Activity:
Each line below needs to be printed again exactly.

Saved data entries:
......

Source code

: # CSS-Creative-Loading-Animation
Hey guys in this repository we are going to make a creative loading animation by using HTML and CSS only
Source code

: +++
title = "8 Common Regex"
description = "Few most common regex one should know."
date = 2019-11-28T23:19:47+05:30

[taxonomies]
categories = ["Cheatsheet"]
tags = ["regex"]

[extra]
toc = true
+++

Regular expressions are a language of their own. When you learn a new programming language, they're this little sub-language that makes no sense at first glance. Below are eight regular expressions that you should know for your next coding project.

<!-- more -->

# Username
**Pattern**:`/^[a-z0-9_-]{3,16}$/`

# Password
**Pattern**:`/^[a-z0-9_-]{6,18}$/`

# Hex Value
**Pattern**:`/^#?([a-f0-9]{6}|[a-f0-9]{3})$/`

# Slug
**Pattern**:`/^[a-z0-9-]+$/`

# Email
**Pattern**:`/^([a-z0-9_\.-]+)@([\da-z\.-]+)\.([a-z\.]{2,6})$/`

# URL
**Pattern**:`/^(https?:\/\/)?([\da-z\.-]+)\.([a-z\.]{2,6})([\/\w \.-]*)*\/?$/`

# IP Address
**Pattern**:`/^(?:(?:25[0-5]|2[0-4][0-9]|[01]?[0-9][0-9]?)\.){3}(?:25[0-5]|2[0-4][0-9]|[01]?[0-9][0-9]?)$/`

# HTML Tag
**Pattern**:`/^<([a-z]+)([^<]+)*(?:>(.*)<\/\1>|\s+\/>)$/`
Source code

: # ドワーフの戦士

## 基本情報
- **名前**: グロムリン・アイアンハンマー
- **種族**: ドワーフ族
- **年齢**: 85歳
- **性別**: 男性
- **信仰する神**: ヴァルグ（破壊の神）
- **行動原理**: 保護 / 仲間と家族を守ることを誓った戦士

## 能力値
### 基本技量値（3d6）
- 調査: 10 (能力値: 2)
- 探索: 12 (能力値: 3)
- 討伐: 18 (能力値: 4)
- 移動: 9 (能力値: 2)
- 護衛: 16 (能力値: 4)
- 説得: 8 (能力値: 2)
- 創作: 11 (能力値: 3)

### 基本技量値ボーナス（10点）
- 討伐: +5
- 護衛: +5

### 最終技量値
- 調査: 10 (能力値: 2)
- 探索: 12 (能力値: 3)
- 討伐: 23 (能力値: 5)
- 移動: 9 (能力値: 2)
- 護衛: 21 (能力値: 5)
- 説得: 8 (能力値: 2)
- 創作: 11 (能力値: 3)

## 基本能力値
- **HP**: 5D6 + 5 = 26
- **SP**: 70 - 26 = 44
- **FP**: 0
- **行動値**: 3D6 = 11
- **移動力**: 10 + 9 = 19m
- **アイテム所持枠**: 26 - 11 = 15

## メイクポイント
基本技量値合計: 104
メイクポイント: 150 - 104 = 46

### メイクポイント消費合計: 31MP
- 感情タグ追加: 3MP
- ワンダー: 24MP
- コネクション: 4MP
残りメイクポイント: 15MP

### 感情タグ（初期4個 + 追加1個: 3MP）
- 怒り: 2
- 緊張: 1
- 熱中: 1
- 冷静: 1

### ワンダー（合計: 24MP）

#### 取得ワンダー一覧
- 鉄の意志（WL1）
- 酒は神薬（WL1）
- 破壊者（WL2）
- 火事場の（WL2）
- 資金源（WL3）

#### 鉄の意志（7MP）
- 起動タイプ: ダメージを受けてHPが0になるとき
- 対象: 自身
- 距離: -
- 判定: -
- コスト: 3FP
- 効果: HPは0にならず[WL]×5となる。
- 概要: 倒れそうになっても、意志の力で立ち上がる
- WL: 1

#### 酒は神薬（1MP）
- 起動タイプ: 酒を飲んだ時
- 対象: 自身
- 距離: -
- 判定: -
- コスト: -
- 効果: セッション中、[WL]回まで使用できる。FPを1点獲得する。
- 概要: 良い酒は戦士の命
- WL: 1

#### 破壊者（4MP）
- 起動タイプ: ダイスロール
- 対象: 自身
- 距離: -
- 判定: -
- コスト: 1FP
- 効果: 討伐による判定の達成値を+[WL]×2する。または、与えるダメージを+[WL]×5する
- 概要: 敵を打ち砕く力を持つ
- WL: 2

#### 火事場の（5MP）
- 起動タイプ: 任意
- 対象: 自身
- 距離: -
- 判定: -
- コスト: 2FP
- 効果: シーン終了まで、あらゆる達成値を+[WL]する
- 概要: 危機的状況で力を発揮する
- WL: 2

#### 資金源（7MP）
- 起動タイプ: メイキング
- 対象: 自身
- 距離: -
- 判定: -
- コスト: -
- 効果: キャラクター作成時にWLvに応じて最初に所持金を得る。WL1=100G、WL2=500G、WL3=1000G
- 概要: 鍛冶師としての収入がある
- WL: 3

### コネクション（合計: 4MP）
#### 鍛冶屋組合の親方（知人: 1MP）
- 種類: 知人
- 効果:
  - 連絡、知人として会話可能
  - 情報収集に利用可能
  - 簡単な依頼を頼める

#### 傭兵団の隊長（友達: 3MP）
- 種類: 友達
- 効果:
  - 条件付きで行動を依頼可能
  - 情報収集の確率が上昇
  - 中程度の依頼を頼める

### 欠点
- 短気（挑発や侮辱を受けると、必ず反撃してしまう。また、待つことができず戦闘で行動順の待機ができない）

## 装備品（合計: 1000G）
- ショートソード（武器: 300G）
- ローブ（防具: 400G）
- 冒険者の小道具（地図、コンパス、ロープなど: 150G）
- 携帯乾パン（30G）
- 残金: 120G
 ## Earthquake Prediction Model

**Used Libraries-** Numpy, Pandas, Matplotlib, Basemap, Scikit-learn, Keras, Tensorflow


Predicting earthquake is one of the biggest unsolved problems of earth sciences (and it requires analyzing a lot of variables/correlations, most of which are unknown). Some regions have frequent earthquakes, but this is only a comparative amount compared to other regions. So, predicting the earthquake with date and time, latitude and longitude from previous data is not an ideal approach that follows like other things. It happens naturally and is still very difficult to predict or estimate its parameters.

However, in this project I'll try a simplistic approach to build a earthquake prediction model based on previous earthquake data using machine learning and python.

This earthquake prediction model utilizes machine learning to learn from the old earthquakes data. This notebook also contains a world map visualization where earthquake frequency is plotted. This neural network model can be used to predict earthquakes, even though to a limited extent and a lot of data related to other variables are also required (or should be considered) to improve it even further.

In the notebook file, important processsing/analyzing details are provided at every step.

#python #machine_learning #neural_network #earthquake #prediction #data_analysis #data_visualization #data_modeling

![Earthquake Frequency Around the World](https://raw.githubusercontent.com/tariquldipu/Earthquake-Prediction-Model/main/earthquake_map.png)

......

Response:
Source code

: # CSS-Creative-Loading-Animation
Hey guys in this repository we are going to make a creative loading animation by using HTML and CSS only
Source code

: +++
title = "8 Common Regex"
description = "Few most common regex one should know."
date = 2019-11-28T23:19:47+05:30

[taxonomies]
categories = ["Cheatsheet"]
tags = ["regex"]

[extra]
toc = true
+++

Regular expressions are a language of their own. When you learn a new programming language, they're this little sub-language that makes no sense at first glance. Below are eight regular expressions that you should know for your next coding project.

<!-- more -->

# Username
**Pattern**:`/^[a-z0-9_-]{3,16}$/`

# Password
**Pattern**:`/^[a-z0-9_-]{6,18}$/`

# Hex Value
**Pattern**:`/^#?([a-f0-9]{6}|[a-f0-9]{3})$/`

# Slug
**Pattern**:`/^[a-z0-9-]+$/`

# Email
**Pattern**:`/^([a-z0-9_\.-]+)@([\da-z\.-]+)\.([a-z\.]{2,6})$/`

# URL
**Pattern**:`/^(https?:\/\/)?([\da-z\.-]+)\.([a-z\.]{2,6})([\/\w \.-]*)*\/?$/`

# IP Address
**Pattern**:`/^(?:(?:25[0-5]|2[0-4][0-9]|[01]?[0-9][0-9]?)\.){3}(?:25[0-5]|2[0-4][0-9]|[01]?[0-9][0-9]?)$/`

# HTML Tag
**Pattern**:`/^<([a-z]+)([^<]+)*(?:>(.*)<\/\1>|\s+\/>)$/`
Source code

: # ドワーフの戦士

## 基本情報
- **名前**: グロムリン・アイアンハンマー
- **種族**: ドワーフ族
- **年齢**: 85歳
- **性別**: 男性
- **信仰する神**: ヴァルグ（破壊の神）
- **行動原理**: 保護 / 仲間と家族を守ることを誓った戦士

## 能力値
### 基本技量値（3d6）
- 調査: 10 (能力値: 2)
- 探索: 12 (能力値: 3)
- 討伐: 18 (能力値: 4)
- 移動: 9 (能力値: 2)
- 護衛: 16 (能力値: 4)
- 説得: 8 (能力値: 2)
- 創作: 11 (能力値: 3)

### 基本技量値ボーナス（10点）
- 討伐: +5
- 護衛: +5

### 最終技量値
- 調査: 10 (能力値: 2)
- 探索: 12 (能力値: 3)
- 討伐: 23 (能力値: 5)
- 移動: 9 (能力値: 2)
- 護衛: 21 (能力値: 5)
- 説得: 8 (能力値: 2)
- 創作: 11 (能力値: 3)

## 基本能力値
- **HP**: 5D6 + 5 = 26
- **SP**: 70 - 26 = 44
- **FP**: 0
- **行動値**: 3D6 = 11
- **移動力**: 10 + 9 = 19m
- **アイテム所持枠**: 26 - 11 = 15

## メイクポイント
基本技量値合計: 104
メイクポイント: 150 - 104 = 46

### メイクポイント消費合計: 31MP
- 感情タグ追加: 3MP
- ワンダー: 24MP
- コネクション: 4MP
残りメイクポイント: 15MP

### 感情タグ（初期4個 + 追加1個: 3MP）
- 怒り: 2
- 緊張: 1
- 熱中: 1
- 冷静: 1

### ワンダー（合計: 24MP）

#### 取得ワンダー一覧
- 鉄の意志（WL1）
- 酒は神薬（WL1）
- 破壊者（WL2）
- 火事場の（WL2）
- 資金源（WL3）

#### 鉄の意志（7MP）
- 起動タイプ: ダメージを受けてHPが0になるとき
- 対象: 自身
- 距離: -
- 判定: -
- コスト: 3FP
- 効果: HPは0にならず[WL]×5となる。
- 概要: 倒れそうになっても、意志の力で立ち上がる
- WL: 1

#### 酒は神薬（1MP）
- 起動タイプ: 酒を飲んだ時
- 対象: 自身
- 距離: -
- 判定: -
- コスト: -
- 効果: セッション中、[WL]回まで使用できる。FPを1点獲得する。
- 概要: 良い酒は戦士の命
- WL: 1

#### 破壊者（4MP）
- 起動タイプ: ダイスロール
- 対象: 自身
- 距離: -
- 判定: -
- コスト: 1FP
- 効果: 討伐による判定の達成値を+[WL]×2する。または、与えるダメージを+[WL]×5する
- 概要: 敵を打ち砕く力を持つ
- WL: 2

#### 火事場の（5MP）
- 起動タイプ: 任意
- 対象: 自身
- 距離: -
- 判定: -
- コスト: 2FP
- 効果: シーン終了まで、あらゆる達成値を+[WL]する
- 概要: 危機的状況で力を発揮する
- WL: 2

#### 資金源（7MP）
- 起動タイプ: メイキング
- 対象: 自身
- 距離: -
- 判定: -
- コスト: -
- 効果: キャラクター作成時にWLvに応じて最初に所持金を得る。WL1=100G、WL2=500G、WL3=1000G
- 概要: 鍛冶師としての収入がある
- WL: 3

### コネクション（合計: 4MP）
#### 鍛冶屋組合の親方（知人: 1MP）
- 種類: 知人
- 効果:
  - 連絡、知人として会話可能
  - 情報収集に利用可能
  - 簡単な依頼を頼める

#### 傭兵団の隊長（友達: 3MP）
- 種類: 友達
- 効果:
  - 条件付きで行動を依頼可能
  - 情報収集の確率が上昇
  - 中程度の依頼を頼める

### 欠点
- 短気（挑発や侮辱を受けると、必ず反撃してしまう。また、待つことができず戦闘で行動順の待機ができない）

## 装備品（合計: 1000G）
- ショートソード（武器: 300G）
- ローブ（防具: 400G）
- 冒険者の小道具（地図、コンパス、ロープなど: 150G）
- 携帯乾パン（30G）
- 残金: 120G
 ## Earthquake Prediction Model

**Used Libraries-** Numpy, Pandas, Matplotlib, Basemap, Scikit-learn, Keras, Tensorflow


Predicting earthquake is one of the biggest unsolved problems of earth sciences (and it requires analyzing a lot of variables/correlations, most of which are unknown). Some regions have frequent earthquakes, but this is only a comparative amount compared to other regions. So, predicting the earthquake with date and time, latitude and longitude from previous data is not an ideal approach that follows like other things. It happens naturally and is still very difficult to predict or estimate its parameters.

However, in this project I'll try a simplistic approach to build a earthquake prediction model based on previous earthquake data using machine learning and python.

This earthquake prediction model utilizes machine learning to learn from the old earthquakes data. This notebook also contains a world map visualization where earthquake frequency is plotted. This neural network model can be used to predict earthquakes, even though to a limited extent and a lot of data related to other variables are also required (or should be considered) to improve it even further.

In the notebook file, important processsing/analyzing details are provided at every step.

#python #machine_learning #neural_network #earthquake #prediction #data_analysis #data_visualization #data_modeling

![Earthquake Frequency Around the World](https://raw.githubusercontent.com/tariquldipu/Earthquake-Prediction-Model/main/earthquake_map.png)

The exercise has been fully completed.